Content starts
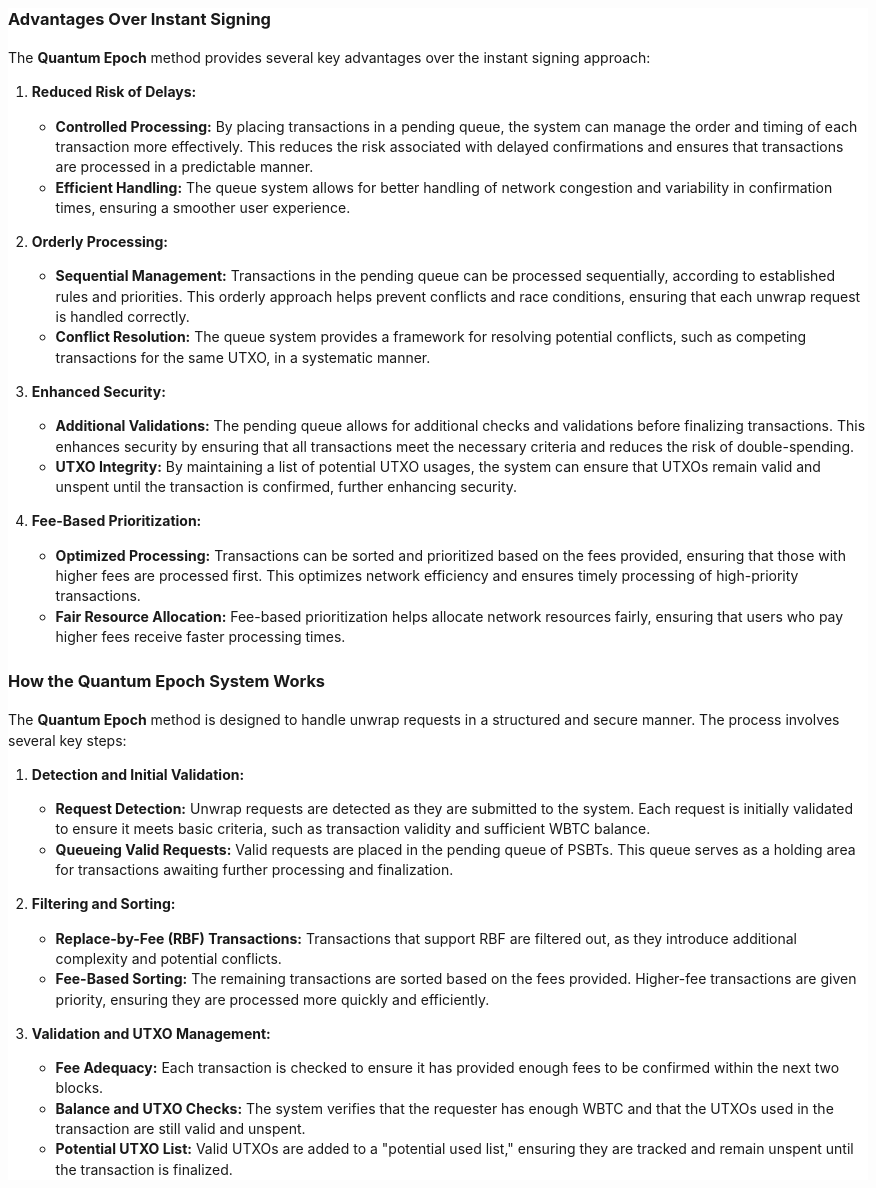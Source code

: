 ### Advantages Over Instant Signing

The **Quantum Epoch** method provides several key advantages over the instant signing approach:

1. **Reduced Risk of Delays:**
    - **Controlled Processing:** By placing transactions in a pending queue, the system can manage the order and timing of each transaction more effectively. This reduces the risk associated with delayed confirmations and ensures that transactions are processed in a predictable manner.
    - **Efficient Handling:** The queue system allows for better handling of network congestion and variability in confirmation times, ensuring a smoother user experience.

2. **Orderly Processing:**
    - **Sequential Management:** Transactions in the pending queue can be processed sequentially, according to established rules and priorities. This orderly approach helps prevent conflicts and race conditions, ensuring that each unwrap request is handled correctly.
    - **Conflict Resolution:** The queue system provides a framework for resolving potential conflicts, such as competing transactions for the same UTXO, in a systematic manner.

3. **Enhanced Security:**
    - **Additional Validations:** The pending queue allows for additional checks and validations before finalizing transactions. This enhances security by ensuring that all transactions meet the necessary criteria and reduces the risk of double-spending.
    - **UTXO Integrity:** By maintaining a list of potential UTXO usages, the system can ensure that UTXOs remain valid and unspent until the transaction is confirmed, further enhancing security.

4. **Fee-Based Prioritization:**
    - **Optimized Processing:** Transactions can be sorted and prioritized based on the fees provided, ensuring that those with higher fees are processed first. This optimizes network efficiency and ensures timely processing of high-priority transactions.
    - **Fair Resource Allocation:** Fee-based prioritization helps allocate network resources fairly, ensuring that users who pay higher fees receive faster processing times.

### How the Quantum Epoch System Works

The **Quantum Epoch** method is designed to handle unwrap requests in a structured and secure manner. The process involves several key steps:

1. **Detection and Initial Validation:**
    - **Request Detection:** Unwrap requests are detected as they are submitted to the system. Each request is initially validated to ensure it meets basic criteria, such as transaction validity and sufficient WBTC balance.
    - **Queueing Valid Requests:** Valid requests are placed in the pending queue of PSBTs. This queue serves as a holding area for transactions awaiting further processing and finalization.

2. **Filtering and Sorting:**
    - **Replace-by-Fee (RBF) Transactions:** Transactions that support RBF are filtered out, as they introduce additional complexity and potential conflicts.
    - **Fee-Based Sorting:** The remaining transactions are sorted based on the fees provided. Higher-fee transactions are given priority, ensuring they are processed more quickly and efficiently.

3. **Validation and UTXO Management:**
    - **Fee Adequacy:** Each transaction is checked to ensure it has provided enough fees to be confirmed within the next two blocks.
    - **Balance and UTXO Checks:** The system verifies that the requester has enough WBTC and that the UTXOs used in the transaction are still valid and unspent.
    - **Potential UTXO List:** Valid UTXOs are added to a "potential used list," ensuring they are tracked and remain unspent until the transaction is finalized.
Content ends
Content starts
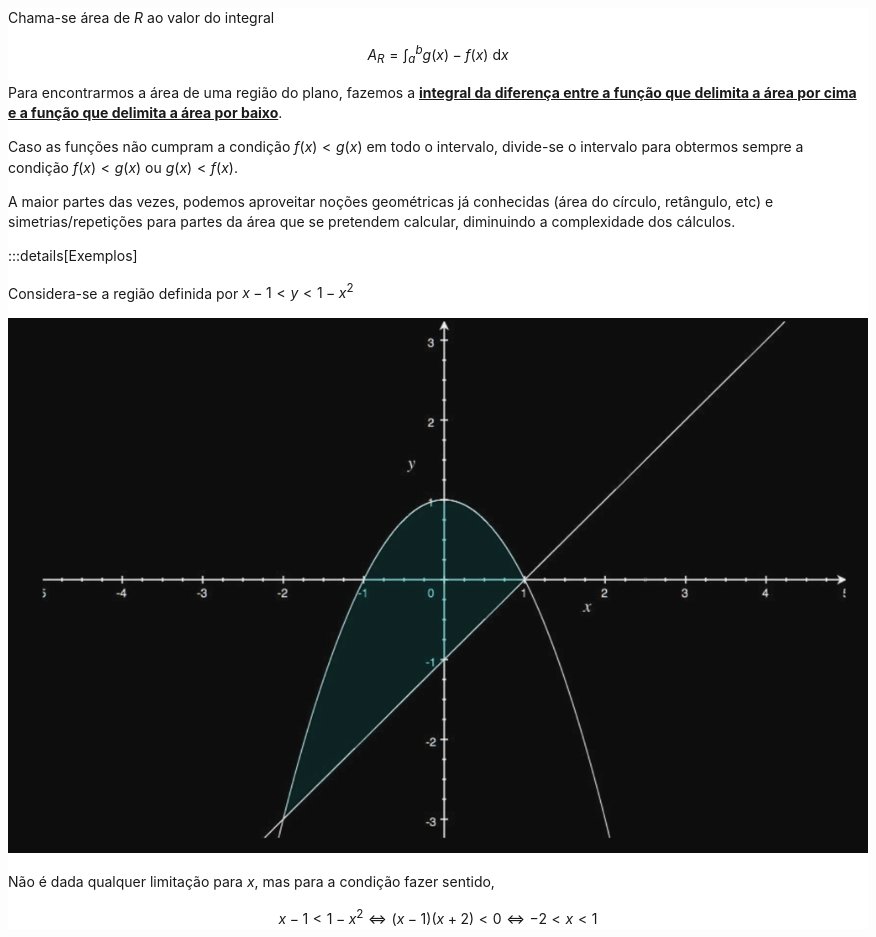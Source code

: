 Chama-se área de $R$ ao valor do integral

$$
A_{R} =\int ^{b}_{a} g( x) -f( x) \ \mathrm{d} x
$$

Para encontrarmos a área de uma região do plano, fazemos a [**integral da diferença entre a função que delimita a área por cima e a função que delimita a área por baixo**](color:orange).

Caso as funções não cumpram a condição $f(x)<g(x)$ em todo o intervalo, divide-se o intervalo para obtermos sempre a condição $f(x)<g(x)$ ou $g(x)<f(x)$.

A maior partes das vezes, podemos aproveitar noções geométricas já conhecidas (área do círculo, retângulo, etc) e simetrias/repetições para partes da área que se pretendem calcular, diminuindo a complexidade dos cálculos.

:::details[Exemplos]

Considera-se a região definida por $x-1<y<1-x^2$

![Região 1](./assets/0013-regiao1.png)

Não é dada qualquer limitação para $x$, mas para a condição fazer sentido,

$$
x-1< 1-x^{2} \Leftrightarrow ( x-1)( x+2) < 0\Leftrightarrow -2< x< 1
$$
Content ends
> **WHAT THE TASK REQUIRES**
Which lines above run from the one containing "2. **Filtering and Sorting:**" to the one containing "- **Fee Adequacy:**"? Give them again exactly, both ends included.

> **OUTPUT BELOW**
2. **Filtering and Sorting:**
    - **Replace-by-Fee (RBF) Transactions:** Transactions that support RBF are filtered out, as they introduce additional complexity and potential conflicts.
    - **Fee-Based Sorting:** The remaining transactions are sorted based on the fees provided. Higher-fee transactions are given priority, ensuring they are processed more quickly and efficiently.

3. **Validation and UTXO Management:**
    - **Fee Adequacy:** Each transaction is checked to ensure it has provided enough fees to be confirmed within the next two blocks.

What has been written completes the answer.